Committed: bac0a739a1fd2acc7c0ce466d9055942cbf87ccb (workbench) Added dummy.txt
Committed: c018ca1b4436b73237c9a727ed2353cbd8152928 (workbench) Removed dummy.txt
Committed: 18bec91206357ec23ffe53a01d20ec64f7667e4e (master) Renamed foo.txt to baz.txt
Committed: a724f0cc49f39d9e99b8794b9f263efb5bc51da1 (master) Modified line 8 of baz.txt.

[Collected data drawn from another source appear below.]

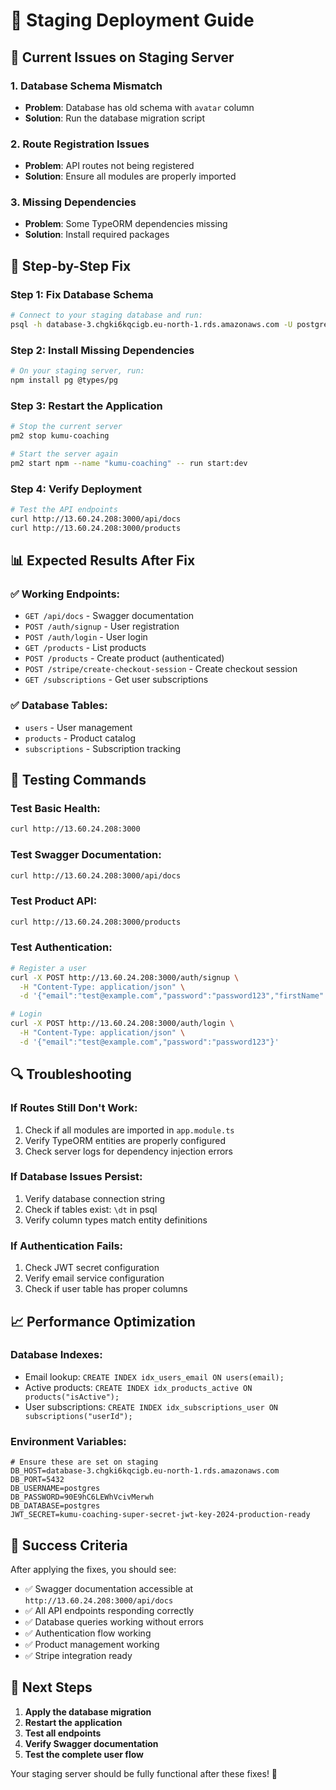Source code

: # 🚀 Staging Deployment Guide

## 🚨 **Current Issues on Staging Server**

### **1. Database Schema Mismatch**
- **Problem**: Database has old schema with `avatar` column
- **Solution**: Run the database migration script

### **2. Route Registration Issues**
- **Problem**: API routes not being registered
- **Solution**: Ensure all modules are properly imported

### **3. Missing Dependencies**
- **Problem**: Some TypeORM dependencies missing
- **Solution**: Install required packages

## 🔧 **Step-by-Step Fix**

### **Step 1: Fix Database Schema**
```bash
# Connect to your staging database and run:
psql -h database-3.chgki6kqcigb.eu-north-1.rds.amazonaws.com -U postgres -d postgres -f fix-database-schema.sql
```

### **Step 2: Install Missing Dependencies**
```bash
# On your staging server, run:
npm install pg @types/pg
```

### **Step 3: Restart the Application**
```bash
# Stop the current server
pm2 stop kumu-coaching

# Start the server again
pm2 start npm --name "kumu-coaching" -- run start:dev
```

### **Step 4: Verify Deployment**
```bash
# Test the API endpoints
curl http://13.60.24.208:3000/api/docs
curl http://13.60.24.208:3000/products
```

## 📊 **Expected Results After Fix**

### **✅ Working Endpoints:**
- `GET /api/docs` - Swagger documentation
- `POST /auth/signup` - User registration
- `POST /auth/login` - User login
- `GET /products` - List products
- `POST /products` - Create product (authenticated)
- `POST /stripe/create-checkout-session` - Create checkout session
- `GET /subscriptions` - Get user subscriptions

### **✅ Database Tables:**
- `users` - User management
- `products` - Product catalog
- `subscriptions` - Subscription tracking

## 🧪 **Testing Commands**

### **Test Basic Health:**
```bash
curl http://13.60.24.208:3000
```

### **Test Swagger Documentation:**
```bash
curl http://13.60.24.208:3000/api/docs
```

### **Test Product API:**
```bash
curl http://13.60.24.208:3000/products
```

### **Test Authentication:**
```bash
# Register a user
curl -X POST http://13.60.24.208:3000/auth/signup \
  -H "Content-Type: application/json" \
  -d '{"email":"test@example.com","password":"password123","firstName":"Test","lastName":"User"}'

# Login
curl -X POST http://13.60.24.208:3000/auth/login \
  -H "Content-Type: application/json" \
  -d '{"email":"test@example.com","password":"password123"}'
```

## 🔍 **Troubleshooting**

### **If Routes Still Don't Work:**
1. Check if all modules are imported in `app.module.ts`
2. Verify TypeORM entities are properly configured
3. Check server logs for dependency injection errors

### **If Database Issues Persist:**
1. Verify database connection string
2. Check if tables exist: `\dt` in psql
3. Verify column types match entity definitions

### **If Authentication Fails:**
1. Check JWT secret configuration
2. Verify email service configuration
3. Check if user table has proper columns

## 📈 **Performance Optimization**

### **Database Indexes:**
- Email lookup: `CREATE INDEX idx_users_email ON users(email);`
- Active products: `CREATE INDEX idx_products_active ON products("isActive");`
- User subscriptions: `CREATE INDEX idx_subscriptions_user ON subscriptions("userId");`

### **Environment Variables:**
```env
# Ensure these are set on staging
DB_HOST=database-3.chgki6kqcigb.eu-north-1.rds.amazonaws.com
DB_PORT=5432
DB_USERNAME=postgres
DB_PASSWORD=90E9hC6LEWhVcivMerwh
DB_DATABASE=postgres
JWT_SECRET=kumu-coaching-super-secret-jwt-key-2024-production-ready
```

## 🎯 **Success Criteria**

After applying the fixes, you should see:
- ✅ Swagger documentation accessible at `http://13.60.24.208:3000/api/docs`
- ✅ All API endpoints responding correctly
- ✅ Database queries working without errors
- ✅ Authentication flow working
- ✅ Product management working
- ✅ Stripe integration ready

## 🚀 **Next Steps**

1. **Apply the database migration**
2. **Restart the application**
3. **Test all endpoints**
4. **Verify Swagger documentation**
5. **Test the complete user flow**

Your staging server should be fully functional after these fixes! 🎉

Committed: 4628679d5695c9a5fb080124b854f336fdf683d1 (master) Added dummy.txt
Committed: 58f700c48a16496dfd540126dab5e55952847993 (master) Removed dummy.txt
Committed: 633056c27cf0e3afb9529d478cf51ed0bdaa918e (master) Merged bar.txt and baz.txt as foo-merged.txt
----------------------------------------
633056c27cf0e3afb9529d478cf51ed0bdaa918e
58f700c48a16496dfd540126dab5e55952847993 c018ca1b4436b73237c9a727ed2353cbd8152928
john.doe
2021-04-10
Merged bar.txt and baz.txt as foo-merged.txt
:100644 100644 27393f0 bb5a6e5 R089 baz.txt foo-merged.txt
a724f0cc49f39d9e99b8794b9f263efb5bc51da1
18bec91206357ec23ffe53a01d20ec64f7667e4e
john.doe
2021-04-10
Modified line 8 of baz.txt.
:100644 100644 4f9956e 27393f0 M baz.txt
18bec91206357ec23ffe53a01d20ec64f7667e4e
cbc8198fd5eb975ab5fc1fcc66889872429a40fe
john.doe
2021-04-10
Renamed foo.txt to baz.txt
:100644 100644 4f9956e 4f9956e R100 foo.txt baz.txt
5628acbb478a8786eaec186bf4e6050142049848
cbc8198fd5eb975ab5fc1fcc66889872429a40fe
john.doe
2021-04-10
Renamed foo.txt to bar.txt
:100644 000000 4f9956e 0000000 D foo.txt
cbc8198fd5eb975ab5fc1fcc66889872429a40fe
john.doe
2021-04-10
Initial commit
:000000 100644 0000000 4f9956e A foo.txt
----------------------------------------
cbc8198fd5eb975ab5fc1fcc66889872429a40fe foo.txt (<john.doe@gmail.com> 2021-04-10 1) This is line 1
cbc8198fd5eb975ab5fc1fcc66889872429a40fe foo.txt (<john.doe@gmail.com> 2021-04-10 2) This is line 2
2f6d49b3aa35ffa2953a65e21ba5c21d130fa3b1 bar.txt (<john.doe@gmail.com> 2021-04-10 3) Modified bar
cbc8198fd5eb975ab5fc1fcc66889872429a40fe foo.txt (<john.doe@gmail.com> 2021-04-10 4) This is line 4
cbc8198fd5eb975ab5fc1fcc66889872429a40fe foo.txt (<john.doe@gmail.com> 2021-04-10 5) This is line 5
cbc8198fd5eb975ab5fc1fcc66889872429a40fe foo.txt (<john.doe@gmail.com> 2021-04-10 6) This is line 6
cbc8198fd5eb975ab5fc1fcc66889872429a40fe foo.txt (<john.doe@gmail.com> 2021-04-10 7) This is line 7
a724f0cc49f39d9e99b8794b9f263efb5bc51da1 baz.txt (<john.doe@gmail.com> 2021-04-10 8) Modified baz
cbc8198fd5eb975ab5fc1fcc66889872429a40fe foo.txt (<john.doe@gmail.com> 2021-04-10 9) This is line 9
cbc8198fd5eb975ab5fc1fcc66889872429a40fe foo.txt (<john.doe@gmail.com> 2021-04-10 10) This is line 10
The third line shows bar.txt
was modified in 2f6d49b3aa35ffa2953a65e21ba5c21d130fa3b1. Unfortunately, this commit does not appear in the history - I would have expected it to have appeared due to --follow
, and I also would have expected a second entry for 633056c27cf0e3afb9529d478cf51ed0bdaa918e due to -m
because it has two parents (and I would have expected that entry to have a raw line like :100644 100644 27393f0 bb5a6e5 R089 bar.txt foo-merged.txt
).
Note: If fetching this information is achievable but not in a single git log
command, a solution that uses a constant number of commands would also work. I want to avoid doing things like recursively examining annotations to derive the history, and that particular strategy would also fail if there's a commit in which every line changed, e.g., due to reformatting.